Between Barbie Land and the Real World

This piece is the winner of the 2023 Hadassah Magazine/jGirls+ Magazine teen essay contest. This year’s prompt was: How have the adapted films Barbie and/or Are You There God? It’s Me, Margaret impacted you? What are your thoughts about both the messages they convey and the phenomena surrounding them?

The sketchbook of drawings that I filled front-to-back with crooked rainbows and smiley-faced corner suns at the age of 5 and 6 has notes such as “I Love You” and “Keep on Smiling” scribbled on nearly every page. If strangers happened to flip through it, they would likely think of plastic dolls and multicolored building blocks and afternoons spent playing “house” on a school playground. I doubt that they would attribute those pages to a first-grade girl experiencing her earliest conceptions of death.

My mother gifted me that sketchbook around the time she was diagnosed with leukemia. I already had a Dora the Explorer-themed bedroom with pink walls and a stack of Disney Princess coloring books. I favored pink, yellow and purple markers to infuse that sketchbook with as much chaotic vibrance as I could. My father would bring it to my mother to look through while she was in the hospital.

Despite my family situation, I still went over to my next-door neighbor’s house every afternoon to play with Barbies. I loved creating funky outfits and imagining storylines for the dolls. I seemed to cling to symbols of lightheartedness, even when I was afraid. My drawings and storylines were all pink sunsets and rainbow clouds, not because I felt pressured or constrained by my gender, but because even as I was experiencing what I now recognize as anxiety, I genuinely enjoyed the positivity and fun of those activities.

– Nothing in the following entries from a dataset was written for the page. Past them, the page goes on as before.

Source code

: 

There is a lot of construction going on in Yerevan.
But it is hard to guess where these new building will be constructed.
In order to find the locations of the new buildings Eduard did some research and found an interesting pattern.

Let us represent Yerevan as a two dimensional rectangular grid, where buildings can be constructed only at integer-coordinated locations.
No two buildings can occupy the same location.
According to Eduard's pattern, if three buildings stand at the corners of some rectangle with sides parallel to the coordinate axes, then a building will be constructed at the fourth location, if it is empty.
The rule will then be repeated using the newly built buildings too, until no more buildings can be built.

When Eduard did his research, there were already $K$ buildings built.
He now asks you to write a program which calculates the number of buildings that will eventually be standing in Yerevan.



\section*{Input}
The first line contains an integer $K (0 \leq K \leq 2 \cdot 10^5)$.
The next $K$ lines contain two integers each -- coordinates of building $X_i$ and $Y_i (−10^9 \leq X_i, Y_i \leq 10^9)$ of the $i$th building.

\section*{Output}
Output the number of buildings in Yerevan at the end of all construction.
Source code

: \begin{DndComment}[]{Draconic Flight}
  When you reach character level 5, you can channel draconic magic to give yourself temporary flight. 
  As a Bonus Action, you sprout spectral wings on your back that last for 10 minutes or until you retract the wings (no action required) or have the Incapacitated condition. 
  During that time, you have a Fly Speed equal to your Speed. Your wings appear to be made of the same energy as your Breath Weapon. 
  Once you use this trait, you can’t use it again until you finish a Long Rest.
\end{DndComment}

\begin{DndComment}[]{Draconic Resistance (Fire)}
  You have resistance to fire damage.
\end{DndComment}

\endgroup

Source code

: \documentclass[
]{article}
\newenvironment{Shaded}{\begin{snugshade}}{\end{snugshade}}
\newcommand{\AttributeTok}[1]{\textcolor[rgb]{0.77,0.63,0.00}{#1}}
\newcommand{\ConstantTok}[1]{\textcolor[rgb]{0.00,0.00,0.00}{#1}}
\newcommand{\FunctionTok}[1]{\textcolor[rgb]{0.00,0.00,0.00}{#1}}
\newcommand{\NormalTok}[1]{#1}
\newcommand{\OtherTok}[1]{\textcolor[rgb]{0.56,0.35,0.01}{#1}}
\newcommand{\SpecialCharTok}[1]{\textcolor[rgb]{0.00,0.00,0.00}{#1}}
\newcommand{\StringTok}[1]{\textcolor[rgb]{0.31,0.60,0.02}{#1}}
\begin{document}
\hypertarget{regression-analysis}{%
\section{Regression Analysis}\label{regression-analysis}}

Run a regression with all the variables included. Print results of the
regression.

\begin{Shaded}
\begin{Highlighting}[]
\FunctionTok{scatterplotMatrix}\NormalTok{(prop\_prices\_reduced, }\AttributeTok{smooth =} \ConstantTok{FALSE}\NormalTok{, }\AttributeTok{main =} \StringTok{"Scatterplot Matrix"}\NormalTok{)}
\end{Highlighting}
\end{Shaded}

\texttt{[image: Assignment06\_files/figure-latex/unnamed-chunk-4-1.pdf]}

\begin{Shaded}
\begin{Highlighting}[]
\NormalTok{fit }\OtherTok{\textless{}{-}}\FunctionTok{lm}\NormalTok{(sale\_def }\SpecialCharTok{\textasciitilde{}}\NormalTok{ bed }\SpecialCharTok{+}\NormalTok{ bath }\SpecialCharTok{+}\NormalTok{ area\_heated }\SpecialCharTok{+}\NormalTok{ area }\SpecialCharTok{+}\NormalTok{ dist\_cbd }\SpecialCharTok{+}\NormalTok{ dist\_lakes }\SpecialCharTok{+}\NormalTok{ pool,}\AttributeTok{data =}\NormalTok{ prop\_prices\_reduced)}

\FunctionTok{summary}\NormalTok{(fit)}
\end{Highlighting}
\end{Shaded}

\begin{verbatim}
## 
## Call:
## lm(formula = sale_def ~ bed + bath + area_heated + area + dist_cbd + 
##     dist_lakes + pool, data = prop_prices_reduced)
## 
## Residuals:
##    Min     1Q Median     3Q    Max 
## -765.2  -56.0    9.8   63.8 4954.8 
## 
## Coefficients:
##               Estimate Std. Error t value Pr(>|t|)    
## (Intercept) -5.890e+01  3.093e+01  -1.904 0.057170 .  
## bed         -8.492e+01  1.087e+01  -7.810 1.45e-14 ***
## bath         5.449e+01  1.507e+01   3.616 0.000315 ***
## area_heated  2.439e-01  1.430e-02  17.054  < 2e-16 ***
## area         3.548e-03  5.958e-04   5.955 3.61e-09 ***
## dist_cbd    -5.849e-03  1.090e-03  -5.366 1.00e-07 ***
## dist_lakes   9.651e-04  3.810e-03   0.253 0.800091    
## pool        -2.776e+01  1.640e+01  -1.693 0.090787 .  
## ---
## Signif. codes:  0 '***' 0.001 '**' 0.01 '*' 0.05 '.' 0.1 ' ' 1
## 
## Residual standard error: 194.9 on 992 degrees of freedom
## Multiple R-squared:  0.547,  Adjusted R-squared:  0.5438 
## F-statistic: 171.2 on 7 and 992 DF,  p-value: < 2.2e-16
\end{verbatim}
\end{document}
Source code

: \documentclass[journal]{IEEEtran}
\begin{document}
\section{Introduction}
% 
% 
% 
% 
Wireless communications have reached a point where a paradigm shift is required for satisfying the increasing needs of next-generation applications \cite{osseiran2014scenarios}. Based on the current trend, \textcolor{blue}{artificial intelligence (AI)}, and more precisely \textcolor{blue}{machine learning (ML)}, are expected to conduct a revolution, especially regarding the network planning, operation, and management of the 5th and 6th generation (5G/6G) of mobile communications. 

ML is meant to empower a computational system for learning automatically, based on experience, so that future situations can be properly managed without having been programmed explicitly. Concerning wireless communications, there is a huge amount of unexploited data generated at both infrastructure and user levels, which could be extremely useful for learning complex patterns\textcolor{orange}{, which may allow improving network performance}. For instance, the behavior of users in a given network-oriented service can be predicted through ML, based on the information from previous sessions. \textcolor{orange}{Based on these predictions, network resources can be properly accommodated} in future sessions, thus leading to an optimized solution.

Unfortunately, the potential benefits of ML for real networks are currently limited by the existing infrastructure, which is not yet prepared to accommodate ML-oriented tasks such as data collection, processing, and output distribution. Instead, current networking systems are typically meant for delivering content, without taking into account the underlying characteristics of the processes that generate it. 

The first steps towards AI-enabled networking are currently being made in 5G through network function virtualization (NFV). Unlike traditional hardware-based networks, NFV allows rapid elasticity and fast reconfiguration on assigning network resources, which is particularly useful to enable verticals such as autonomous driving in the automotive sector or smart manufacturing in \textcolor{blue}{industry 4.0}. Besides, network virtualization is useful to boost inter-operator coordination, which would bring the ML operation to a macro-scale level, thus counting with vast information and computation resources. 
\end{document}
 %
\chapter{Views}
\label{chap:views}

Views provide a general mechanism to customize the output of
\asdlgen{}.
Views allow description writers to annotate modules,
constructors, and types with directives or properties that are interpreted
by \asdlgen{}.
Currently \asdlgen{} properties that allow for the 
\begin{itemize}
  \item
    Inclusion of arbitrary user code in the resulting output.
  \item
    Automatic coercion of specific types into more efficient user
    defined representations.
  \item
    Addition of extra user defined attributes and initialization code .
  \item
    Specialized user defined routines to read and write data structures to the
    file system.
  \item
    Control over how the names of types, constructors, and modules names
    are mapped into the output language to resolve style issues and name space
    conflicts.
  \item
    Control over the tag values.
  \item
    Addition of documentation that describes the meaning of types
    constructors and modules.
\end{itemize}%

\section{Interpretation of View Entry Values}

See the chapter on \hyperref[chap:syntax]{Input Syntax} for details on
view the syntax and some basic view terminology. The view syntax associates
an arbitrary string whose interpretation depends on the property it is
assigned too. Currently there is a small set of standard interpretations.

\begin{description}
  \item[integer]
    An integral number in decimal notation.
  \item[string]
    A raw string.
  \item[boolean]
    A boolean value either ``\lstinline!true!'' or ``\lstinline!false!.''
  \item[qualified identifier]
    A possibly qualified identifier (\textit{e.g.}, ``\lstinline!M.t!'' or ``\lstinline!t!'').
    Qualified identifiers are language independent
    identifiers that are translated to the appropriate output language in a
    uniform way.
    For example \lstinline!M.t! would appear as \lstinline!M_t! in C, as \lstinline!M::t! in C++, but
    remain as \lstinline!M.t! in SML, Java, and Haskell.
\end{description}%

Last summer, I was sharply reminded of that period of my life while watching Greta Gerwig’s Barbie. In a Vogue interview about the film, Gerwig, director and co-writer of Barbie, mentioned that part of her motivation for the project was a desire to represent the jarring reality that girls experience as they mature—that the world is much harsher than they imagined it to be. She noted that the deep-seated anxiety that often follows this realization can be sudden, persistent and difficult to accept. Girls are “funny and brash and confident, and then they just—stop,” Gerwig explained.

Much like the childhood described by Gerwig, the setting of the film’s Barbie Land relies on fun and positivity. It is a world where every woman has a place, a realm seemingly devoid of vitriolic conflict between women and any manifestations of internalized misogyny.

When Stereotypical Barbie, the film’s protagonist, begins to think about mortality, she must leave Barbie Land in order to seek answers about the limits of perfection and of her reality. As much as she wants to, she cannot simply abandon her questions and return to her previous existence. Through her quest, Barbie gains an uncomfortable yet powerful awareness about the way she is viewed and the negative beliefs that girls begin to have about her as they age.

As she confronts her legacy in the real world, she learns that it’s not as unequivocally positive as she thought. Many girls cling to pink and plastic dolls in their childhoods without thinking anything of it, but as they grow, they, too, emerge from their naïveté. Eventually, many question whether they ever really loved dolls or art or singing, or if they were just socialized into pursuing interests that are perceived as feminine. When they see a Barbie doll, they no longer think only of the hours spent making up stories and characters with their friends; they wonder if this doll has damaged their self-esteem.

As we get older, we understand that there are complications and uncomfortable truths about how we girls are perceived and how we think of ourselves.

My mother passed away when I was 6 years old. My father remarried, and I grew up with another excellent mother who has taught me and continues to teach me powerful lessons. One of these lessons is to try to channel the anxiety I have into motivation to succeed and help others. Because of that guidance, I still think of my childhood as a happy one, despite the tragedy of losing my mom.

Given my own experience—not dissimilar to Barbie’s in some ways— I believe that the newfound awareness of the discomfort girls feel as they mature should not negate the joy that once was. When it comes to Barbie, discovering some of the ills associated with the iconic doll shouldn’t erase the fun we had playing with it.